** Directions **
The answer must consist of every line in the records that contains the word "integrable".

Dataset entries

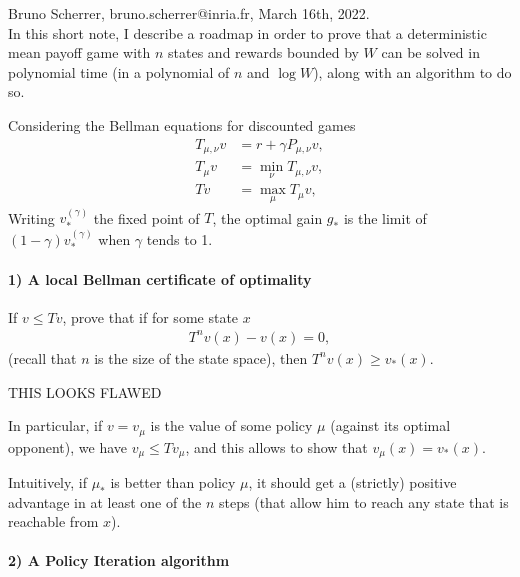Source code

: \documentclass{article}
\begin{document}
Bruno Scherrer, bruno.scherrer@inria.fr, March 16th, 2022.
~\\

In this short note, I describe a roadmap in order to prove that a deterministic mean payoff game with $n$ states and rewards bounded by $W$ can be solved in polynomial time (in a polynomial of $n$ and $\log W$), along with an algorithm to do so.

Considering the Bellman equations for discounted games
\begin{align}
  T_{\mu,\nu}v &= r + \gamma P_{\mu,\nu}v, \\
  T_{\mu}v & = \min_\nu T_{\mu,\nu}v, \\
  T v &= \max_\mu T_{\mu}v,
\end{align}
Writing $v^{(\gamma)}_*$ the fixed point of $T$, the optimal gain $g_*$ is the limit of $(1-\gamma)v^{(\gamma)}_*$ when $\gamma$ tends to 1.

\paragraph{1) A local Bellman certificate of optimality}

If $v\le Tv$, prove that if for some state $x$
\begin{align}
  T^n v(x)-v(x)=0,
\end{align}
(recall that $n$ is the size of the state space), then $T^n v(x) \ge v_*(x)$.

THIS LOOKS FLAWED

In particular, if $v=v_\mu$ is the value of some policy $\mu$ (against its optimal opponent), we have $v_\mu \le T v_\mu$, and this allows to show that $v_\mu(x)=v_*(x)$.

Intuitively, if $\mu_*$ is better than policy $\mu$, it should get a (strictly) positive advantage in at least one of the $n$ steps (that allow him to reach any state that is reachable from $x$).

\paragraph{2) A Policy Iteration algorithm}
\end{document}
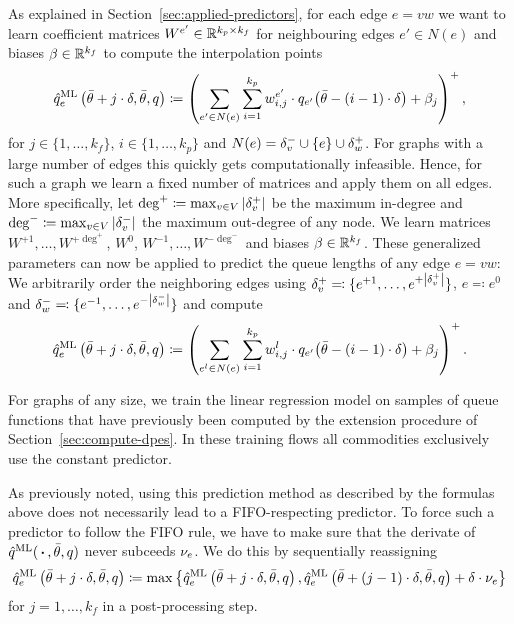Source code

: As explained in Section~\ref{sec:applied-predictors}, for each edge $e=vw$ we want to learn coefficient matrices $W^{e'} \in \mathbb{R}^{k_p \times k_f}$ for neighbouring edges $e'\in N(e)$ and biases $\beta\in\mathbb{R}^{k_f}$ to compute the interpolation points \[
  \hat q^{\text{ML}}_e\left(\bar\theta + j\cdot\delta,\bar\theta,q \right) \coloneqq 
  \left(
  \sum_{e'\in N(e)} \sum_{i = 1}^{k_p} w^{e'}_{i, j} \cdot {q_{e'}}{\left( 
      \bar\theta - (i-1)\cdot\delta
  \right)}
  + \beta_j
  \right)^+,
\]
for $j\in\{1,\dots,k_f\}$, $i\in\{1,\dots,k_p\}$ and $N(e) = \delta^-_{v} \cup \{e\} \cup \delta^+_{w}$.
For graphs with a large number of edges this quickly gets computationally infeasible. Hence, for such a graph we learn a fixed number of matrices and apply them on all edges.
More specifically, let $\deg^+\coloneqq \max_{v\in V} \left|  \delta^+_{v}  \right|$ be the maximum in-degree and $\deg^-\coloneqq \max_{v\in V} \left| \delta^-_{v} \right|$ the maximum out-degree of any node.
We learn matrices $W^{+1},\dots,W^{+\deg^+}$, $W^0$, $W^{-1},\dots,W^{-\deg^-}$ and biases $\beta\in\mathbb{R}^{k_f}$.
These generalized parameters can now be applied to predict the queue lengths of any edge $e=vw$:
We arbitrarily order the neighboring edges using $\delta^+_{v} \eqqcolon \{ e^{+1},\dots,e^{+\left| \delta^+_{v} \right|}\}$, $e\eqqcolon e^0$ and $\delta^-_{w} \eqqcolon \{ e^{-1},\dots,e^{-\left| \delta^-_{w} \right|} \}$ and compute \[
  \hat q^{\text{ML}}_e\left(\bar\theta + j\cdot\delta,\bar\theta,q \right) \coloneqq 
  \left(
  \sum_{e^l\in N(e)} \sum_{i = 1}^{k_p} w^{l}_{i, j} \cdot {q_{e'}}{\left( 
      \bar\theta - (i-1)\cdot\delta
  \right)}
  + \beta_j
  \right)^+.
\]
 
For graphs of any size, we train the linear regression model on samples of queue functions that have previously been computed by the extension procedure of Section~\ref{sec:compute-dpes}.
In these training flows all commodities exclusively use the constant predictor.

As previously noted, using this prediction method as described by the formulas above does not necessarily lead to a FIFO-respecting predictor.
To force such a predictor to follow the FIFO rule, we have to make sure that the derivate of $\hat q^{\text{ML}}(\,\boldsymbol{\cdot}\,,\bar\theta,q)$ never subceeds $\nu_e$.
We do this by sequentially reassigning \[
  \hat q^{\text{ML}}_e\left(\bar\theta + j\cdot\delta,\bar\theta,q \right)
  \coloneqq \max\left\{
    \hat q^{\text{ML}}_e\left(\bar\theta + j\cdot\delta,\bar\theta,q \right), \hat q^{\text{ML}}_e\left(\bar\theta + (j-1)\cdot\delta,\bar\theta,q \right) + \delta\cdot \nu_e
    \right\}
  \]
for $j=1,\dots,k_f$ in a post-processing step.

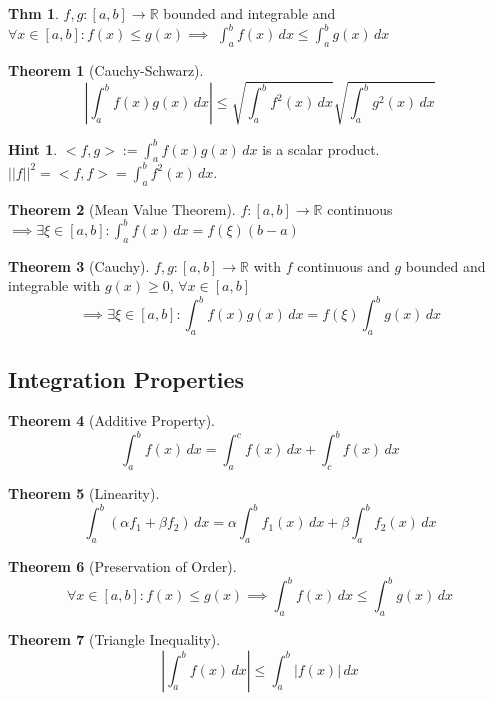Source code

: \documentclass[a4paper, 10pt]{article}
\theoremstyle{definition}
\newtheorem*{theorem}{Thm}
\newtheorem*{note_wrapper}{Hint}
\theoremstyle{named}
\newtheorem*{ntheorem_wrapper}{Theorem}
\newenvironment{ntheorem}%
    {\begin{mdframed}[style=important]\begin{ntheorem_wrapper}}%
    {\end{ntheorem_wrapper}\end{mdframed}}
\newenvironment{note}%
    {\begin{mdframed}[style=trick]\begin{note_wrapper}}%
    {\end{note_wrapper}\end{mdframed}}
\newcommand{\R}{\mathbb{R}}
\begin{document}
\begin{theorem}
    $f, g: [a, b] \to \R$ bounded and integrable and \\
    $\forall x \in [a, b]: f(x) \leq g(x) \implies$
    $\int_a^b f(x) \,dx \leq \int_a^b g(x) \,dx$
\end{theorem}

\begin{ntheorem}[Cauchy-Schwarz]
    $$\left|\int_a^b f(x)g(x) \,dx\right| \leq \sqrt{\int_a^b f^2(x) \,dx}\sqrt{\int_a^b g^2(x) \,dx}$$
\end{ntheorem}

\begin{note}
    $<f, g> := \int_a^b f(x)g(x) \,dx$ is a scalar product. \\
    $||f||^2 = <f, f> = \int_a^b f^2(x) \,dx$.
\end{note}

\begin{ntheorem}[Mean Value Theorem]
    $f: [a, b] \to \R$ continuous $\implies \exists \xi \in [a, b]: \int_a^b f(x) \,dx = f(\xi)(b - a)$
\end{ntheorem}

\begin{ntheorem}[Cauchy]
    $f, g: [a, b] \to \R$ with $f$ continuous and $g$ bounded and integrable with $g(x) \geq 0$, $\forall x \in [a, b]$
    $$\implies \exists \xi \in [a, b]: \int_a^b f(x)g(x) \,dx = f(\xi)\int_a^b g(x) \,dx$$
\end{ntheorem}

\subsection{Integration Properties}
\begin{ntheorem}[Additive Property]
    $$\int_a^b f(x) \,dx = \int_a^c f(x) \,dx + \int_c^b f(x) \,dx$$
\end{ntheorem}

\begin{ntheorem}[Linearity]
    $$\int_a^b(\alpha f_1 + \beta f_2) \,dx = \alpha \int_a^b f_1(x) \,dx + \beta \int_a^b f_2(x) \,dx$$
\end{ntheorem}

\begin{ntheorem}[Preservation of Order]
    $$\forall x \in [a, b]: f(x) \leq g(x) \implies \int_a^b f(x) \,dx \leq \int_a^b g(x) \,dx$$
\end{ntheorem}

\begin{ntheorem}[Triangle Inequality]
    $$\left|\int_a^b f(x) \,dx\right| \leq \int_a^b |f(x)| \,dx$$
\end{ntheorem}
\end{document}
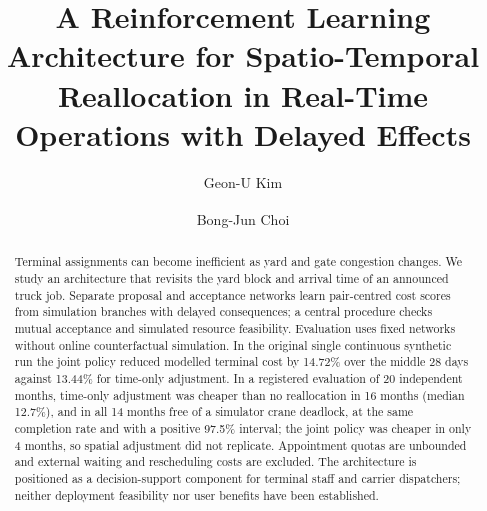 \documentclass[a4paper]{llncs}
\begin{document}
\raggedbottom

\title{A Reinforcement Learning Architecture for Spatio-Temporal
Reallocation in Real-Time Operations with Delayed Effects}

\author{Geon-U Kim \and Bong-Jun Choi\textsuperscript{\Letter}}

\maketitle

\begin{abstract}
Terminal assignments can become inefficient as yard and gate
congestion changes. We study an architecture that revisits the yard block
and arrival time of an announced truck job. Separate proposal and
acceptance networks learn pair-centred cost scores from simulation
branches with delayed consequences; a central procedure checks mutual
acceptance and simulated resource feasibility. Evaluation uses fixed
networks without online counterfactual simulation. In the original
single continuous synthetic run the joint policy reduced modelled
terminal cost by 14.72\% over the middle 28 days against 13.44\% for
time-only adjustment. In a registered evaluation of 20 independent
months, time-only adjustment was cheaper than no reallocation in
16 months (median 12.7\%), and in all 14 months free of a simulator crane
deadlock, at the same completion rate and with a positive 97.5\%
interval; the joint policy was cheaper in only 4 months, so spatial
adjustment did not replicate. Appointment
quotas are unbounded and external waiting and rescheduling costs are
excluded.
The architecture is positioned as a decision-support component for
terminal staff and carrier dispatchers; neither deployment feasibility
nor user benefits have been established.
\end{abstract}
\end{document}
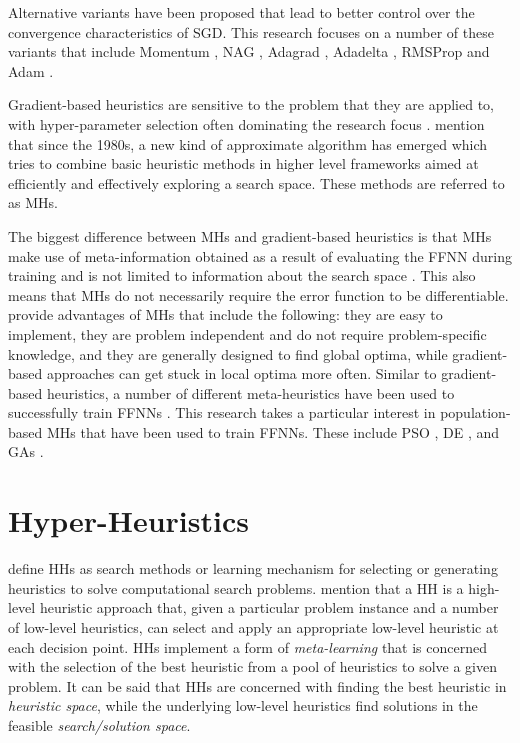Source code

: \documentclass[preprint,review,12pt]{elsarticle}
\begin{document}
Alternative variants have been proposed that lead to better control over the convergence characteristics of \acs{SGD}. This research focuses on a number of these variants that include \acf{Momentum} \citep{ref:qian:1999}, \acf{NAG} \citep{ref:sutskever:2013}, \acf{Adagrad} \citep{ref:duchi:2011}, \acs{Adadelta} \citep{ref:zeiler:2012}, \acf{RMSProp} \citep{ref:hinton:2012} and \acf{Adam} \citep{ref:kingma:2014}.

Gradient-based heuristics are sensitive to the problem that they are applied to, with hyper-parameter selection often dominating the research focus \citep{ref:bengio:2000}. \citet{ref:blum:2003} mention that since the 1980s, a new kind of approximate algorithm has emerged which tries to combine basic heuristic methods in higher level frameworks aimed at efficiently and effectively exploring a search space. These methods are referred to as \acp{MH}.

The biggest difference between \acp{MH} and gradient-based heuristics is that \acp{MH} make use of meta-information obtained as a result of evaluating the \acs{FFNN} during training and is not limited to information about the search space \citep{ref:blum:2003}. This also means that \acp{MH} do not necessarily require the error function to be differentiable. \citet{ref:blum:2003} provide advantages of \acp{MH} that include the following: they are easy to implement, they are problem independent and do not require problem-specific knowledge, and they are generally designed to find global optima, while gradient-based approaches can get stuck in local optima more often. Similar to gradient-based heuristics, a number of different meta-heuristics have been used to successfully train \acp{FFNN} \citep{ref:rakitianskaia:2012, ref:vanwyk:2014, ref:gupta:1999}. This research takes a particular interest in population-based \acp{MH} that have been used to train \acp{FFNN}. These include \acf{PSO} \citep{ref:abdulkarim:2021}, \acf{DE} \citep{ref:xue:2022}, and \acfp{GA} \citep{ref:khan:2012}.


\section{Hyper-Heuristics}
\label{sec:hhs}

\citet{ref:burke:2010} define \acp{HH} as search methods or learning mechanism for selecting or generating heuristics to solve computational search problems. \citet{ref:burke:2003} mention that a \acs{HH} is a high-level heuristic approach that, given a particular problem instance and a number of low-level heuristics, can select and apply an appropriate low-level heuristic at each decision point. \acp{HH} implement a form of \textit{meta-learning} that is concerned with the selection of the best heuristic from a pool of heuristics to solve a given problem. It can be said that \acp{HH} are concerned with finding the best heuristic in \textit{heuristic space}, while the underlying low-level heuristics find solutions in the feasible \textit{search/solution space}.
\end{document}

** Your solution **
    $f, g: [a, b] \to \R$ bounded and integrable and \\
    $f, g: [a, b] \to \R$ with $f$ continuous and $g$ bounded and integrable with $g(x) \geq 0$, $\forall x \in [a, b]$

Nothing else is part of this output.